Once and for always, thanks to TV replays, Dwight Clark made and keeps on making the Catch.

The nice thing about sports competition is the lack of ambiguity. You step up under pressure or you don’t. You get it done or you don’t. You win or you lose.

On the chilly afternoon of Jan.10, 1982, at San Francisco’s Candlestick Park, the ball floated toward the end zone, receiver Clark leaped as an out-of-position defender reached for him and … instant sports history ensued.

Later, as vice president of first the San Francisco 49ers and then the expansion Cleveland Browns, Clark lost his jobs because of executive power plays. But 23 long NFL postseasons ago, he had all the power in his fingertips.

Quarterback Joe Montana was anything but a legend and the 49ers never had won a championship until that moment. The Dallas Cowboys were leading 27-21 in the fourth quarter of the NFC Championship game, but the 49ers had driven from their 11-yard line to the Cowboys’ 6. Now it was third-and-3 with 58 seconds remaining.

The play was called Sprint Right Option in coach Bill Walsh’s ultimately famous West Coast offense. The 49ers’ leading rusher, Ricky Patton, was injured, but the team’s ground game hadn’t produced much all season anyway. So this was Montana’s game to win or lose.

Over the next decade or so, he would become noted for clutch heroics as he led the 49ers to four of the franchise’s five Super Bowl victories. But as he lined up on third down against the Cowboys’ “Doomsday Defense,” he was just another good quarterback from Notre Dame.

Montana took the snap and rolled right as prescribed, knowing he could throw the ball away if his receivers were covered and take one last shot on fourth down. Freddie Solomon, flanked inside Clark on the right side, was the primary receiver. Clark’s job was to clear out defenders underneath — and, if Solomon was covered, to move laterally from right to left in the end zone and then double back.

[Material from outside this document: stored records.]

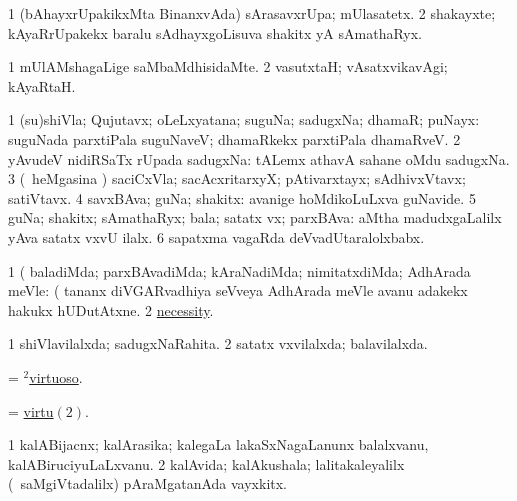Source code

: \bentry 
{} 
\gl{\nA}
\expl{}
\bmng
\bnum
\num{1} (bAhayxrUpakikxMta BinanxvAda) sArasavxrUpa; mUlasatetx. 
\num{2} shakayxte; kAyaRrUpakekx baralu sAdhayxgoLisuva shakitx yA sAmathaRyx. 
\enum
\emng
\eentry

\bentry 
{} 
\gl{\kirxvi}
\expl{}
\bmng
\bnum
\num{1} mUlAMshagaLige saMbaMdhisidaMte. 
\num{2} vasutxtaH; vAsatxvikavAgi; kAyaRtaH. 
\enum
\emng
\eentry

\bentry
{} 
\gl{\nA}
\expl{}
\bmng
\bnum
\num{1} (su)shiVla; Qujutavx; oLeLxyatana; suguNa; sadugxNa; dhamaR; puNayx:  suguNada parxtiPala suguNaveV; dhamaRkekx parxtiPala dhamaRveV. 
\num{2} yAvudeV nidiRSaTx rUpada sadugxNa:  tALemx athavA sahane oMdu sadugxNa. 
\num{3} (\kanmu\ heMgasina \vi) saciCxVla; sacAcxritarxyX; pAtivarxtayx; sAdhivxVtavx; satiVtavx. 
\num{4} savxBAva; guNa; shakitx:  avanige hoMdikoLuLxva guNavide. 
\num{5} guNa; shakitx; sAmathaRyx; bala; satatx vx; parxBAva:  aMtha madudxgaLalilx yAva satatx vxvU ilalx. 
\num{6} sapatxma vagaRda deVvadUtaralolxbabx. 
\enum
\emng

\noindent 
\gl{\pagu}
\expl{}
\bmng
\bnum
\num{1}  (  baladiMda; parxBAvadiMda; kAraNadiMda; nimitatxdiMda; AdhArada meVle:  (  tananx diVGARvadhiya seVveya AdhArada meVle avanu adakekx hakukx hUDutAtxne. 
\num{2}  \hyperref{kandict_n.pdf}{N}{necessity pagu(3)}{necessity}. 
\enum
\emng
\eentry

\bentry 
{} 
\gl{\gu}
\expl{}
\bmng
\bnum
\num{1} shiVlavilalxda; sadugxNaRahita. 
\num{2} satatx vxvilalxda; balavilalxda. 
\enum
\emng
\eentry

\bentry 
{} 
\gl{\gu}
\expl{}
\bmng
 = \hyperlink{virtuoso(2)}{$^2$virtuoso}. 
\emng
\eentry

\bentry 
{} 
\gl{\nA}
\expl{}
\bmng
 = \hyperlink{virtu(2)}{virtu\((2)\)}. 
\emng
\eentry
 
\bentry
{} 
\gl{\nA}
\bmng
\bnum
\num{1} kalABijacnx; kalArasika; kalegaLa lakaSxNagaLanunx balalxvanu, kalABiruciyuLaLxvanu. 
\num{2} kalAvida; kalAkushala; lalitakaleyalilx (\kanmu\ saMgiVtadalilx) pAraMgatanAda vayxkitx. 
\enum
\emng
\eentry

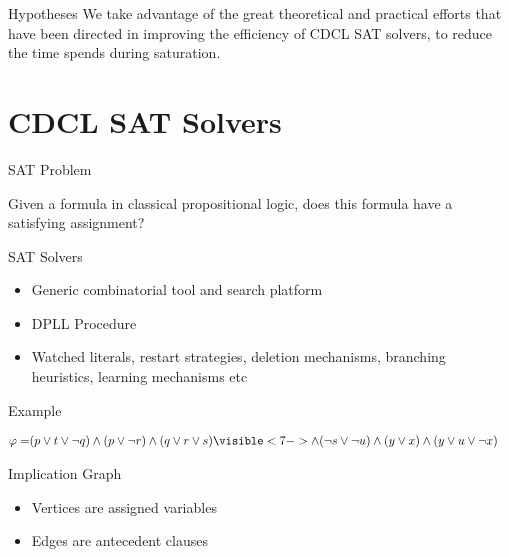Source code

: \documentclass[10pt]{beamer}
\begin{document}
\begin{frame}{Hypotheses}
        We take advantage of the great theoretical and practical efforts that
        have been directed in improving the efficiency of CDCL SAT solvers, to
        reduce the time \ksp spends during saturation.
\end{frame}

\section{CDCL SAT Solvers}
\begin{frame}{SAT Problem}
    \begin{center}
    Given a formula in classical propositional logic, does this formula have a
    satisfying assignment?
    \end{center}
\end{frame}

\begin{frame}{SAT Solvers}
    \begin{itemize}[<+- | visible@+(1)->]
        \item Generic combinatorial tool and search platform %
        \item DPLL Procedure
        \item Watched literals, restart strategies, deletion mechanisms,
            branching heuristics, learning mechanisms etc
    \end{itemize}
\end{frame}

\begin{frame}{Example}
    \begin{center}
    \begin{align*}
        \formula = &(p \lor t \lor \neg q) \land (p \lor \neg r) \land (q \lor r \lor s) \visible<7->{\land (\neg s \lor \neg u) \land (y \lor x) \land (y \lor u \lor \neg x)}
    \end{align*}
    
    \end{center}
\end{frame}

\begin{frame}{Implication Graph}
    \begin{itemize}[<+- | visible@+(1)->]
        \item Vertices are assigned variables
        \item Edges are antecedent clauses 
    \end{itemize}
\end{frame}
\end{document}

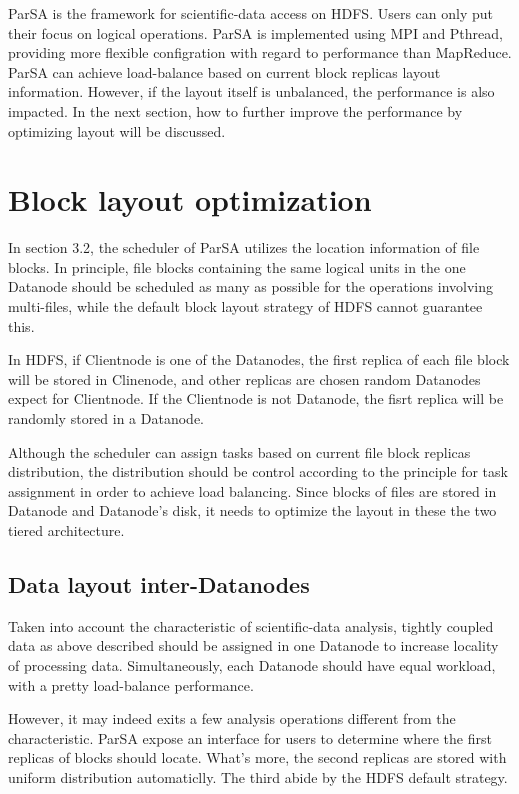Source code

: \documentclass[preprint,12pt]{elsarticle}
\begin{document}
ParSA is the framework for scientific-data access on HDFS. Users can only put their focus on logical operations. ParSA is implemented 
using MPI and Pthread, providing more flexible configration with regard to performance than MapReduce. ParSA can achieve load-balance based
on current block replicas layout information. However, if the layout itself is unbalanced, the performance is also impacted. In the next 
section, how to further improve the performance by optimizing layout will be discussed.

\section{Block layout optimization}
In section 3.2, the scheduler of ParSA utilizes the location information of file blocks. In principle, file blocks containing the same
logical units in the one Datanode should be scheduled as many as possible for the operations involving multi-files, while the default
block layout strategy of HDFS cannot guarantee this. \par
In HDFS, if Clientnode is one of the Datanodes, the first replica of each file block will be stored in Clinenode, and other replicas are 
chosen random Datanodes expect for Clientnode. If the Clientnode is not Datanode, the fisrt replica will be randomly stored in a 
Datanode. \par
Although the scheduler can assign tasks based on current file block replicas distribution, the distribution should be control according 
to the principle for task assignment in order to achieve load balancing. Since blocks of files are stored in Datanode and Datanode's disk,
it needs to optimize the layout in these the two tiered architecture. 

\subsection{Data layout inter-Datanodes}
Taken into account the characteristic of scientific-data analysis, tightly coupled data as above described should be assigned in one 
Datanode to increase locality of processing data. Simultaneously, each Datanode should have equal workload, with a pretty load-balance 
performance. \par 
However, it may indeed exits a few analysis operations different from the characteristic. ParSA expose an interface for users to determine
where the first replicas of blocks should locate. What's more, the second replicas are stored with uniform distribution automaticlly.
The third abide by the HDFS default strategy.  
\end{document}
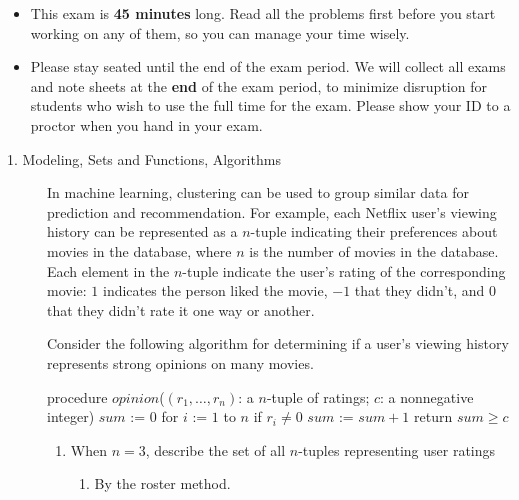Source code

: \documentclass[12pt, oneside]{article}
\newif \ifsolution
\newcommand{\sol}[1]{\medskip\fbox{\begin{minipage}{5.5in}{#1}\end{minipage}}\medskip}
\begin{document}
\begin{center}
\begin{minipage}[t]{7in}
\begin{itemize}
  \item This exam is {\bf 45 minutes} long. Read all the problems first before you start 
  working on any of them, so you can manage your time wisely.
  
  \item Please stay seated until the end of the exam period.
  We will collect all exams and note sheets at the {\bf end} of the exam period, to minimize disruption 
  for students who wish to use the full time for the exam. Please show your ID to a proctor when you hand 
  in your exam. 
  
  
  \end{itemize}
  \end{minipage} \hfill
  \end{center}
  \newpage
\fi

\begin{description}

\item[1. Modeling, Sets and Functions, Algorithms] 
In machine learning, clustering can be used to group similar data for prediction and recommendation.  For example,
each Netflix user's viewing history can be represented as a $n$-tuple indicating their preferences about
movies in the database, where $n$ is the number of movies in the database.  Each element in the $n$-tuple indicate
the user's rating of the corresponding movie: 
$1$ indicates the person liked the movie, $-1$
that they didn't, and $0$ that they didn't rate it one way or another.

Consider the following algorithm for determining if a user's viewing history represents
strong opinions on many movies.
\begin{algorithm}[caption={Determine if user's ratings tuple encode strong opinions}]
procedure $\textit{opinion}$($(r_1, \ldots, r_n)$: a $n$-tuple of ratings; $c$: a nonnegative integer)
$sum$ := $0$
for $i$ := $1$ to $n$
  if $r_i \neq 0$
    $sum$ := $sum + 1$
return $sum \geq c$
\end{algorithm}

  \begin{enumerate}\item When $n = 3$, describe the set of all $n$-tuples representing user ratings
  \begin{enumerate}\item By the roster method.
  
  \ifsolution{
  \sol{There are 27 $3$-tuples whose elements are each $-1$, $0$, or $1$.  We can list them as follows.
  \begin{align*}
  \{ & (-1, -1, -1) , (-1, -1, 0) , (-1, -1, 1) , (-1, 0, -1), (-1, 0, 0), (-1, 0, 1),\\
     & (-1, 1, -1), (-1, 1, 0), (-1, 1, 1), (0, -1, -1) , (0, -1, 0) , (0, -1, 1) , \\
     & (0, 0, -1), (0, 0, 0), (0, 0, 1), (0, 1, -1), (0, 1, 0), (0, 1, 1), (1, -1, -1) , \\
     & (1, -1, 0) , (1, -1, 1) , (1, 0, -1), (1, 0, 0), (1, 0, 1), (1, 1, -1), (1, 1, 0), (1, 1, 1) \}  
  \end{align*}
  }}\fi
  

\end{enumerate}
\end{enumerate}
\end{description}
\end{document}

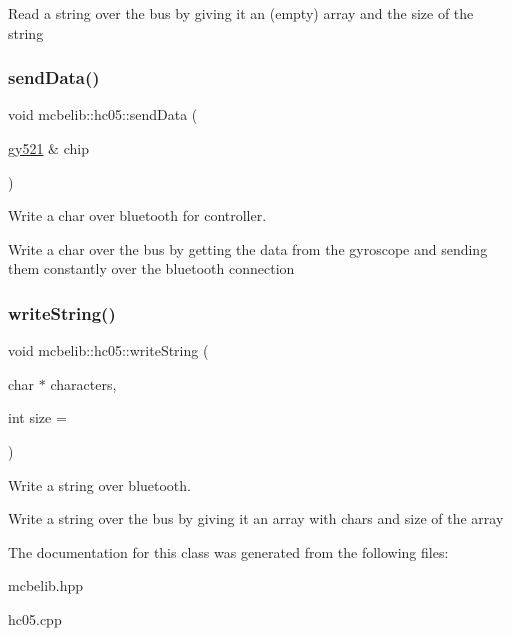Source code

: Read a string over the bus by giving it an (empty) array and the size of the string \mbox{\label{classmcbelib_1_1hc05_ab8e13647d668978bd77654b39572008d}} 
\subsubsection{\texorpdfstring{send\+Data()}{sendData()}}
{\footnotesize\ttfamily void mcbelib\+::hc05\+::send\+Data (\begin{DoxyParamCaption}\item[{\hyperlink{classmcbelib_1_1gy521}{gy521} \&}]{chip }\end{DoxyParamCaption})}



Write a char over bluetooth for controller. 

Write a char over the bus by getting the data from the gyroscope and sending them constantly over the bluetooth connection \mbox{\label{classmcbelib_1_1hc05_a3cd0be8d16a5eb990216b41e533b815c}} 
\subsubsection{\texorpdfstring{write\+String()}{writeString()}}
{\footnotesize\ttfamily void mcbelib\+::hc05\+::write\+String (\begin{DoxyParamCaption}\item[{char $\ast$}]{characters,  }\item[{int}]{size = {} }\end{DoxyParamCaption})}



Write a string over bluetooth. 

Write a string over the bus by giving it an array with chars and size of the array 

The documentation for this class was generated from the following files\+:\begin{DoxyCompactItemize}
\item 
mcbelib.\+hpp\item 
hc05.\+cpp\end{DoxyCompactItemize}
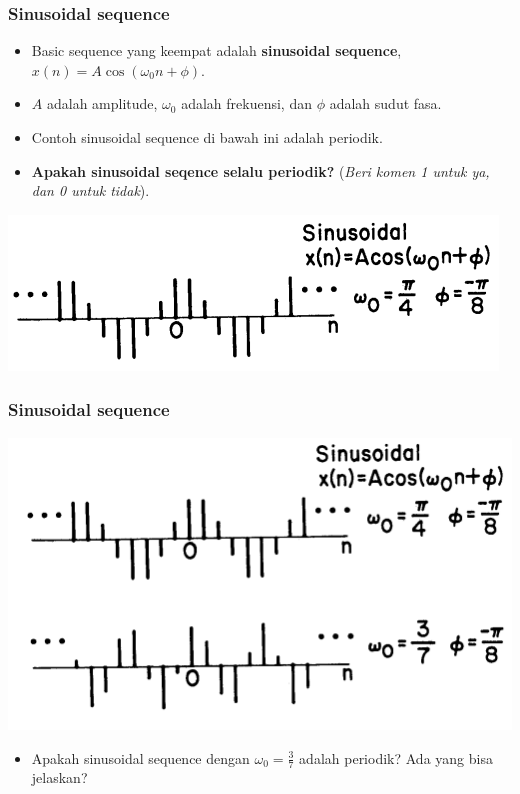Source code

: \documentclass[pdflatex,compress]{beamer}
\begin{document}
\begin{frame}
	\frametitle{Sinusoidal sequence}
	\begin{itemize}
		\item Basic sequence yang keempat adalah \textbf{sinusoidal sequence}, $ x(n) = A\cos(\omega_0 n + \phi) $.
		\item $ A $ adalah amplitude, $ \omega_0 $ adalah frekuensi, dan $ \phi $ adalah sudut fasa.
		\item Contoh sinusoidal sequence di bawah ini adalah periodik.
		\item \textbf{Apakah sinusoidal seqence selalu periodik?} (\textit{Beri komen 1 untuk ya, dan 0 untuk tidak}).
	\end{itemize}
	\begin{center}
		\includegraphics[width=0.8\linewidth]{img/img010}
	\end{center}
\end{frame}

\begin{frame}
	\frametitle{Sinusoidal sequence}
	\begin{center}
		\includegraphics[width=0.8\linewidth]{img/img011}
	\end{center}
	\begin{itemize}
		\item Apakah sinusoidal sequence dengan $ \omega_0 = \frac{3}{7} $ adalah periodik? Ada yang bisa jelaskan?
	\end{itemize}
\end{frame}
\end{document}
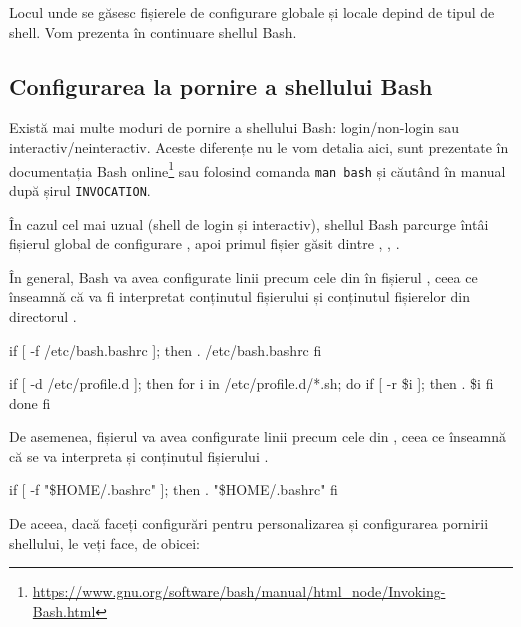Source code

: Locul unde se găsesc fișierele de configurare globale și locale depind de tipul de shell.
Vom prezenta în continuare shellul Bash.

\subsection{Configurarea la pornire a shellului Bash}
\label{sec:cli:shell-start:config}

Există mai multe moduri de pornire a shellului Bash: login/non-login sau interactiv/neinteractiv.
Aceste diferențe nu le vom detalia aici, sunt prezentate în documentația Bash online\footnote{\url{https://www.gnu.org/software/bash/manual/html\_node/Invoking-Bash.html}} sau folosind comanda \texttt{man bash} și căutând în manual după șirul \texttt{INVOCATION}.

În cazul cel mai uzual (shell de login și interactiv), shellul Bash parcurge întâi fișierul global de configurare , apoi primul fișier găsit dintre , , .

În general, Bash va avea configurate linii precum cele din  în fișierul , ceea ce înseamnă că va fi interpretat conținutul fișierului  și conținutul fișierelor din directorul .

\begin{screen}[caption={Secvență de configurare Bash (/etc/profile)},label={lst:cli:etc-profile}]
        if [ -f /etc/bash.bashrc ]; then
            . /etc/bash.bashrc
        fi


if [ -d /etc/profile.d ]; then
    for i in /etc/profile.d/*.sh; do
        if [ -r \$i ]; then
            . \$i
        fi
    done
fi
\end{screen}

De asemenea, fișierul  va avea configurate linii precum cele din , ceea ce înseamnă că se va interpreta și conținutul fișierului .

\begin{screen}[caption={Secvență de configurare Bash (~/.bashrc)},label={lst:cli:home-profile}]
    if [ -f "\$HOME/.bashrc" ]; then
        . "\$HOME/.bashrc"
    fi
\end{screen}

De aceea, dacă faceți configurări pentru personalizarea și configurarea pornirii shellului, le veți face, de obicei:

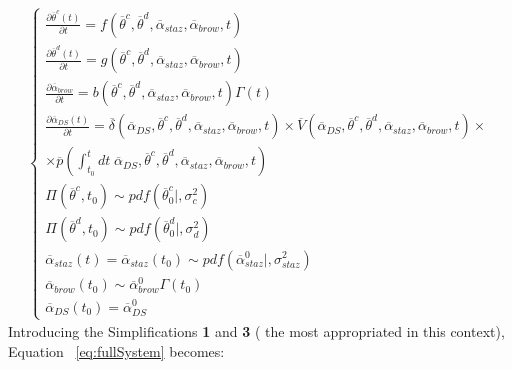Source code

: \begin{equation}
\label{eq:fullSystem}
\begin{split}
\left\{\begin{matrix}
\frac{\partial  \overline{\theta}^{c}\left ( t \right )}{\partial t}=f\left ( \overline{\theta}^{c},\overline{\theta}^{d}, \overline{\alpha}_{staz} ,\overline{\alpha}_{brow},      t \right ) \\ 
\frac{\partial  \overline{\theta}^{d}\left ( t \right )}{\partial t}=g\left ( \overline{\theta}^{c},\overline{\theta}^{d},\overline{\alpha}_{staz},\overline{\alpha}_{brow},t \right )\\
\frac{\partial \overline{\alpha}_{brow} }{\partial t}=b\left ( \overline{\theta}^{c},\overline{\theta}^{d},\overline{\alpha}_{staz},\overline{\alpha}_{brow},t \right )\Gamma \left ( t \right ) \\
\frac{\partial  \overline{\alpha }_{DS}\left ( t \right )}{\partial t}=  \overline{\delta}\left ( \overline{\alpha }_{DS}, \overline{\theta}^{c},\overline{\theta}^{d},\overline{\alpha}_{staz},\overline{\alpha}_{brow},t \right ) \times \overline{V}\left ( \overline{\alpha }_{DS}, \overline{\theta}^{c},\overline{\theta}^{d},\overline{\alpha}_{staz},\overline{\alpha}_{brow},t \right ) \times 
\\ \times  \overline{p}\left ( \int_{t_{0}}^{t}  dt\;   \overline{\alpha }_{DS}, \overline{\theta}^{c},\overline{\theta}^{d},
  \overline{ \alpha}_{staz},\overline{\alpha}_{brow},t \right )
\\
\Pi \left ( \overline{\theta}^{c},t_{0} \right ) \sim pdf\left ( \overline{\theta}^{c}_{0}|,\sigma_{c}^{2} \right )\\ 
\Pi \left ( \overline{\theta}^{d},t_{0} \right ) \sim pdf\left ( \overline{\theta}^{d}_{0}|,\sigma_{d}^{2} \right ) \\
\overline{\alpha}_{staz}\left ( t \right )=\overline{\alpha}_{staz}\left ( t_{0} \right ) \sim pdf\left ( \overline{\alpha}_{staz}^{0}|, \sigma_{staz}^{2} \right ) \\
\overline{\alpha}_{brow}\left ( t_{0} \right ) \sim  \overline{\alpha}_{brow}^{0} \Gamma \left ( t_{0} \right ) \\
\overline{\alpha}_{DS} \left ( t_{0} \right ) = \overline{\alpha}_{DS} ^{0}
\end{matrix}\right.
\end{split}
\end{equation}
Introducing the Simplifications \textbf{1} and \textbf{3} ( the most 
appropriated in this context), Equation ~\ref{eq:fullSystem} becomes:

Now, though, linemen Ed “Too Tall” Jones and Larry Bethea were closing in on Montana, and he was out of time. From near the right sideline, he flung the ball off his back foot and waited for the crowd’s reaction to tell him what had happened because his view was obscured by Jones’ looming 6-foot-9 figure.

Here’s what happened: Clark was in his designated area, a step or two clear of rookie cornerback Everson Walls, who already had intercepted Montana twice and recovered a fumble. Walls only could watch as Clark jumped in the back of the end zone, caught the pass on his fingertips and held on.

The Catch.

You’ve seen it countless times. It landed Clark and the hapless Walls on the cover of Sports Illustrated in a memorable photo. But the funny thing is, it didn’t win the game — not by itself. The teams were tied until Ray Wersching kicked the extra point to put the Niners ahead 28-27.

Nonetheless, Clark’s catch went down in history. And how did he manage it? Well, he said afterward with becoming modesty and a strange comparison, “You get it from somewhere. How does a mother pick up a car that has her baby trapped? You just get it from somewhere.”

It’s fascinating to realize, given its ultimate import, how close the play came to being an afterthought. Although the 49ers had stunned the NFL with a 13-3 season, Tom Landry’s favored Cowboys had made the playoffs in 15 of the 16 previous seasons and weren’t about to fold against an upstart opponent that had gone 2-14 just two seasons earlier. With seconds remaining after the kickoff, Dallas quarterback Danny White hit Drew Pearson on a post pattern, and for a moment the receiver looked as if he might break the play.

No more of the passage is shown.